I don't believe that there is a physical heaven or hell. I would think that, metaphysically speaking, hell would be the absence of whatever the higher power is, that love energy that's out there which can be called upon either in prayer or through ritual or reiki. Heaven-- I don't know that it is anything beyond our spiritual essences or energy being able to rejoin that realm without the complication of the physical realm.
Years ago, I asked an advisor this question: What sort of loving, caring parent would send their child to hell for not, in essence, agreeing with their philosophy? Personally, I find many instances in the Bible where God makes questionable choices. No caring parent would put something in a child's playpen and then say "Don't play with that. I'm watching you. I am offering this thing to you, but you can't really have it." Yet, this is exactly what happened in the Garden of Eden, and then the punishment was WAY beyond what most reasonable, rational parents would do. Instead of saying "Oops, I made a mistake, you weren't ready for that", He decides that they'll have no more fun time, just toil and labor, because they were disobedient. Toil and labor.
Or imagine having babies and then placing a bet with your enemy: Okay, I had these babies, and I'm going to let you at them, because you're talking a big game, Lucifer. I'm going to give you the power to influence them greatly--no holds barred-- and then, if they do what you ask instead of what I ask, I'm going to burn them to a torturous crisp for all eternity.
Who does this? What sort of loving, caring being decides to put their kids up as a 'prize' to be collected by their enemy? What sort of parent would tell their children "I brought you into this world and I want the best for you, but if you displease me by not jumping through my hoops, you get to go fry in hell. Even IF there are myriad ways presented in how you can have a relationship with me, even if there are myriad stories, I'll let you guess which way is the one Right way, and if you guess wrong--- well, so sad, too bad, to hell you go!"
This is why I am a secular humanist who is more or less 'way out there' and open to the idea of God being something else entirely. Perhaps I will indeed go to Hell... I don't believe so, but I also cannot perceive the threat of hell as being the creation and will of a loving and caring God. Especially when there are so many religions and tribes, spiritual beliefs and practices of worship in the world... only 32% of the world is Christian (says Christianity Today). If hell is for everyone else, what sort of creator decides that the other 67% are rejects? Can anyone imagine having three children and killing two because they displeased them, in order to prove a point?
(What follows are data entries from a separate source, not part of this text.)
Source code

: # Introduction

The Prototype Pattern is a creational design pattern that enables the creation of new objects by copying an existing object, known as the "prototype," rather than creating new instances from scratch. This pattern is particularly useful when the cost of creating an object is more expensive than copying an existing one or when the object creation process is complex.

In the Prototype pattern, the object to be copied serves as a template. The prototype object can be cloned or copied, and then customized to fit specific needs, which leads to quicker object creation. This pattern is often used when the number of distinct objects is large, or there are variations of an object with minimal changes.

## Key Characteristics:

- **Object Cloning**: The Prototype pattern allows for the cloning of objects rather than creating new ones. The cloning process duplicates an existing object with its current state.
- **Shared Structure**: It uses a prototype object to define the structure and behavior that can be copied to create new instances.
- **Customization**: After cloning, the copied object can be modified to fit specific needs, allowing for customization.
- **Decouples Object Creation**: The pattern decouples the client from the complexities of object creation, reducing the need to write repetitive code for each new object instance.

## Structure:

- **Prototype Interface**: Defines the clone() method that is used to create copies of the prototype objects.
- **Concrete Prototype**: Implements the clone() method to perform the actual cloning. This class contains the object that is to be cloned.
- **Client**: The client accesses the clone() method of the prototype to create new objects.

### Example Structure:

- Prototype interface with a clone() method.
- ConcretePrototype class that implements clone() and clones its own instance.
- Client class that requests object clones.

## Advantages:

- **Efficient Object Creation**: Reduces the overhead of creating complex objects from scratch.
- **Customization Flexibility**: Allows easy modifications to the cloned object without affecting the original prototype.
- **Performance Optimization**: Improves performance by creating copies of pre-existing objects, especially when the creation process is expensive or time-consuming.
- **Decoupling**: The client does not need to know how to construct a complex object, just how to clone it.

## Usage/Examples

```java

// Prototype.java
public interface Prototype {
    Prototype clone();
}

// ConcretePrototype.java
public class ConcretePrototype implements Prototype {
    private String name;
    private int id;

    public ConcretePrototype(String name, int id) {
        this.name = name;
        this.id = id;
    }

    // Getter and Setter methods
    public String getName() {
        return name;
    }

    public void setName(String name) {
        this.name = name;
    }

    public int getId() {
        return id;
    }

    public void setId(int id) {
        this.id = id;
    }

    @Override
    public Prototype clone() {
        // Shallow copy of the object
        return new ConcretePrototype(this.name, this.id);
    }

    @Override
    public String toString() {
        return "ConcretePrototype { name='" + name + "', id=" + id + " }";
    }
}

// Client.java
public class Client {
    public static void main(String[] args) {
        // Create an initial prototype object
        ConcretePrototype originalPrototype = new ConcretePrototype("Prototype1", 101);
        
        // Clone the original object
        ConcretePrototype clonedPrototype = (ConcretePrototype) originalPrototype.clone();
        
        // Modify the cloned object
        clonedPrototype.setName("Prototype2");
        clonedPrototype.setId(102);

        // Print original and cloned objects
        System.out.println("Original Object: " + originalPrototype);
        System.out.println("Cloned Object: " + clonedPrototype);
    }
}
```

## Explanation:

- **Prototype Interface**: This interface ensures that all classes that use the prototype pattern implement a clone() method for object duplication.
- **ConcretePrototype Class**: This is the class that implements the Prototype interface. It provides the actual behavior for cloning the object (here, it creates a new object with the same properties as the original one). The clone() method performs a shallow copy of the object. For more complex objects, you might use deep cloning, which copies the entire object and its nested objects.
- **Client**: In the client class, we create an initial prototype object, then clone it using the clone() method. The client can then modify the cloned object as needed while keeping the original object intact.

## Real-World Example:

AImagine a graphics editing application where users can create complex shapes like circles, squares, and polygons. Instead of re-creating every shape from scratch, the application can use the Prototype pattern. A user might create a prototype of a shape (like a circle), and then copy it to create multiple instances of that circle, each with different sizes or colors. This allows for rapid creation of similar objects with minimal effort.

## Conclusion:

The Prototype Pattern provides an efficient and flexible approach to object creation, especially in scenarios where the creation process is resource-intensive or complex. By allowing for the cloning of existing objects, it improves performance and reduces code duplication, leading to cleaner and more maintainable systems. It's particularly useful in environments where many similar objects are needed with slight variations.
Sorry if I seem like I'm off on a tangent. This is the crux of *why* I have had to reform my perception of God. I became a parent and knew I could not do that to my own kids, no matter how much they disappointed or disagreed with me. Even if they said "You're not my mom!" It would hurt tremendously, but I wouldn't wish them eternal torment.
ETA: I really liked what Hell on Heels had to say about "Some things happen for no reason whatsoever". That's actually a consolation for me too.